Work to be completed. Transcribe the listing verbatim. Do not carry over any pictures.

Available data.
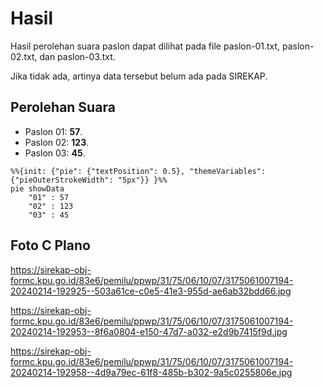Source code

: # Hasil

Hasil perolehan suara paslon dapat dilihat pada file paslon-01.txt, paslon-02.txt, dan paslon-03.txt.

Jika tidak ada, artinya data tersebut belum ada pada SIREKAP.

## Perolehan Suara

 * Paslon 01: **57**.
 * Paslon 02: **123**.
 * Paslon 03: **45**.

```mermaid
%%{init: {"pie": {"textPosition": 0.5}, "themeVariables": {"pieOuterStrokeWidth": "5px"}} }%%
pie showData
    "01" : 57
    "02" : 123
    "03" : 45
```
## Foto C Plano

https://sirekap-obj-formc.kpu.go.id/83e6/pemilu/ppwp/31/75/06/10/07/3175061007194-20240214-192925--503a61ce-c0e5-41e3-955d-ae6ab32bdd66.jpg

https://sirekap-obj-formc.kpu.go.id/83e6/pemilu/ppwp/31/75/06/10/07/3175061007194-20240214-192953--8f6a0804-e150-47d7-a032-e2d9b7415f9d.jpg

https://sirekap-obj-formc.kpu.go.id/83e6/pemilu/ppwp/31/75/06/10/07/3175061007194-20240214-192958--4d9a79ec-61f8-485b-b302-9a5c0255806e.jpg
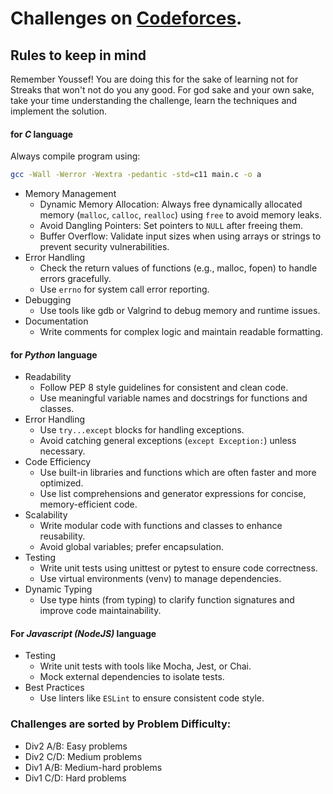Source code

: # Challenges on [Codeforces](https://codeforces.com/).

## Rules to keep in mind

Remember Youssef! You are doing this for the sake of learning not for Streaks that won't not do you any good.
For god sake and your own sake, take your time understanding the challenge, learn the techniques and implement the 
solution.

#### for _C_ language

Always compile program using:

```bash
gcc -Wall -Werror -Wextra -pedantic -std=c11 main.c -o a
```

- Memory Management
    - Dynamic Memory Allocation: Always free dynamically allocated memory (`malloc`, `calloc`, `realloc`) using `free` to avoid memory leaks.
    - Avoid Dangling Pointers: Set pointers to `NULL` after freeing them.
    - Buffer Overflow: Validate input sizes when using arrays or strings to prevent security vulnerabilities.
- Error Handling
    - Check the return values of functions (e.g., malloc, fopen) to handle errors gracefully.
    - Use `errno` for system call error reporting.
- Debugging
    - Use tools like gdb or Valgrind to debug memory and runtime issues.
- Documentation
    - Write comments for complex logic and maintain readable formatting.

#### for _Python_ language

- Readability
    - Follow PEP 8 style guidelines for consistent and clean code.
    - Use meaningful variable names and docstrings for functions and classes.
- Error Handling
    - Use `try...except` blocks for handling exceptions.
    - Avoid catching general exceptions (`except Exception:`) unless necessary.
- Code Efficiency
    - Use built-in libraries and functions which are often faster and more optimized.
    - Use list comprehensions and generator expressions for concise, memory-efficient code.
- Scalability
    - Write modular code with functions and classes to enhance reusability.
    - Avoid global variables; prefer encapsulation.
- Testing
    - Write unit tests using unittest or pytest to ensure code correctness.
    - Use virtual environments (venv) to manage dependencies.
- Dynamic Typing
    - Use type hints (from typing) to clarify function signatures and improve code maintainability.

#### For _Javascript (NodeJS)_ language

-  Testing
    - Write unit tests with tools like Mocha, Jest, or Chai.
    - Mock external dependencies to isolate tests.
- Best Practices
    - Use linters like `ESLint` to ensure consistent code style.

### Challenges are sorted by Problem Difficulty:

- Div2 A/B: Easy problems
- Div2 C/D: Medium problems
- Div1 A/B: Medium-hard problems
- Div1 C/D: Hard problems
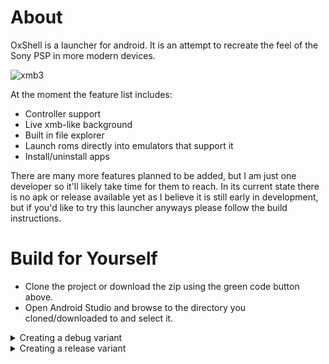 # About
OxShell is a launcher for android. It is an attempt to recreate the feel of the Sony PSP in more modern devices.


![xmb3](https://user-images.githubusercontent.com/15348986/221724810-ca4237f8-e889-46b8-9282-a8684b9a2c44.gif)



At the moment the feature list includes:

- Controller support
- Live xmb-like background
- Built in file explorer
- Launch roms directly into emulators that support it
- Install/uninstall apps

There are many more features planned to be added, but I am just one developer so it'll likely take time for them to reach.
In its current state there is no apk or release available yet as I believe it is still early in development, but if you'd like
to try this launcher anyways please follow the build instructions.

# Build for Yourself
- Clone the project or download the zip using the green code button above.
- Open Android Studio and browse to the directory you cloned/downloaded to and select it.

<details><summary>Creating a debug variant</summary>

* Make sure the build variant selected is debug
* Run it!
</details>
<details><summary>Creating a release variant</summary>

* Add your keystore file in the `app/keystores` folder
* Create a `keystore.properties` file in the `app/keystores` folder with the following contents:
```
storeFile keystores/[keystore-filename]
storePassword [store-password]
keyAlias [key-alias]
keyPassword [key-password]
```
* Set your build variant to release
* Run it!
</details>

Problem solution.
Source code

: # Hasil

Hasil perolehan suara paslon dapat dilihat pada file paslon-01.txt, paslon-02.txt, dan paslon-03.txt.

Jika tidak ada, artinya data tersebut belum ada pada SIREKAP.

## Perolehan Suara

 * Paslon 01: **57**.
 * Paslon 02: **123**.
 * Paslon 03: **45**.

```mermaid
%%{init: {"pie": {"textPosition": 0.5}, "themeVariables": {"pieOuterStrokeWidth": "5px"}} }%%
pie showData
    "01" : 57
    "02" : 123
    "03" : 45
```
## Foto C Plano

https://sirekap-obj-formc.kpu.go.id/83e6/pemilu/ppwp/31/75/06/10/07/3175061007194-20240214-192925--503a61ce-c0e5-41e3-955d-ae6ab32bdd66.jpg

https://sirekap-obj-formc.kpu.go.id/83e6/pemilu/ppwp/31/75/06/10/07/3175061007194-20240214-192953--8f6a0804-e150-47d7-a032-e2d9b7415f9d.jpg

https://sirekap-obj-formc.kpu.go.id/83e6/pemilu/ppwp/31/75/06/10/07/3175061007194-20240214-192958--4d9a79ec-61f8-485b-b302-9a5c0255806e.jpg
Source code

: # Challenges on [Codeforces](https://codeforces.com/).

## Rules to keep in mind

Remember Youssef! You are doing this for the sake of learning not for Streaks that won't not do you any good.
For god sake and your own sake, take your time understanding the challenge, learn the techniques and implement the 
solution.

#### for _C_ language

Always compile program using:

```bash
gcc -Wall -Werror -Wextra -pedantic -std=c11 main.c -o a
```

- Memory Management
    - Dynamic Memory Allocation: Always free dynamically allocated memory (`malloc`, `calloc`, `realloc`) using `free` to avoid memory leaks.
    - Avoid Dangling Pointers: Set pointers to `NULL` after freeing them.
    - Buffer Overflow: Validate input sizes when using arrays or strings to prevent security vulnerabilities.
- Error Handling
    - Check the return values of functions (e.g., malloc, fopen) to handle errors gracefully.
    - Use `errno` for system call error reporting.
- Debugging
    - Use tools like gdb or Valgrind to debug memory and runtime issues.
- Documentation
    - Write comments for complex logic and maintain readable formatting.

#### for _Python_ language

- Readability
    - Follow PEP 8 style guidelines for consistent and clean code.
    - Use meaningful variable names and docstrings for functions and classes.
- Error Handling
    - Use `try...except` blocks for handling exceptions.
    - Avoid catching general exceptions (`except Exception:`) unless necessary.
- Code Efficiency
    - Use built-in libraries and functions which are often faster and more optimized.
    - Use list comprehensions and generator expressions for concise, memory-efficient code.
- Scalability
    - Write modular code with functions and classes to enhance reusability.
    - Avoid global variables; prefer encapsulation.
- Testing
    - Write unit tests using unittest or pytest to ensure code correctness.
    - Use virtual environments (venv) to manage dependencies.
- Dynamic Typing
    - Use type hints (from typing) to clarify function signatures and improve code maintainability.

#### For _Javascript (NodeJS)_ language

-  Testing
    - Write unit tests with tools like Mocha, Jest, or Chai.
    - Mock external dependencies to isolate tests.
- Best Practices
    - Use linters like `ESLint` to ensure consistent code style.

### Challenges are sorted by Problem Difficulty:

- Div2 A/B: Easy problems
- Div2 C/D: Medium problems
- Div1 A/B: Medium-hard problems
- Div1 C/D: Hard problems
 # About
OxShell is a launcher for android. It is an attempt to recreate the feel of the Sony PSP in more modern devices.


![xmb3](https://user-images.githubusercontent.com/15348986/221724810-ca4237f8-e889-46b8-9282-a8684b9a2c44.gif)



At the moment the feature list includes:

- Controller support
- Live xmb-like background
- Built in file explorer
- Launch roms directly into emulators that support it
- Install/uninstall apps

There are many more features planned to be added, but I am just one developer so it'll likely take time for them to reach.
In its current state there is no apk or release available yet as I believe it is still early in development, but if you'd like
to try this launcher anyways please follow the build instructions.

# Build for Yourself
- Clone the project or download the zip using the green code button above.
- Open Android Studio and browse to the directory you cloned/downloaded to and select it.

<details><summary>Creating a debug variant</summary>

* Make sure the build variant selected is debug
* Run it!
</details>
<details><summary>Creating a release variant</summary>

* Add your keystore file in the `app/keystores` folder
* Create a `keystore.properties` file in the `app/keystores` folder with the following contents:
```
storeFile keystores/[keystore-filename]
storePassword [store-password]
keyAlias [key-alias]
keyPassword [key-password]
```
* Set your build variant to release
* Run it!
</details>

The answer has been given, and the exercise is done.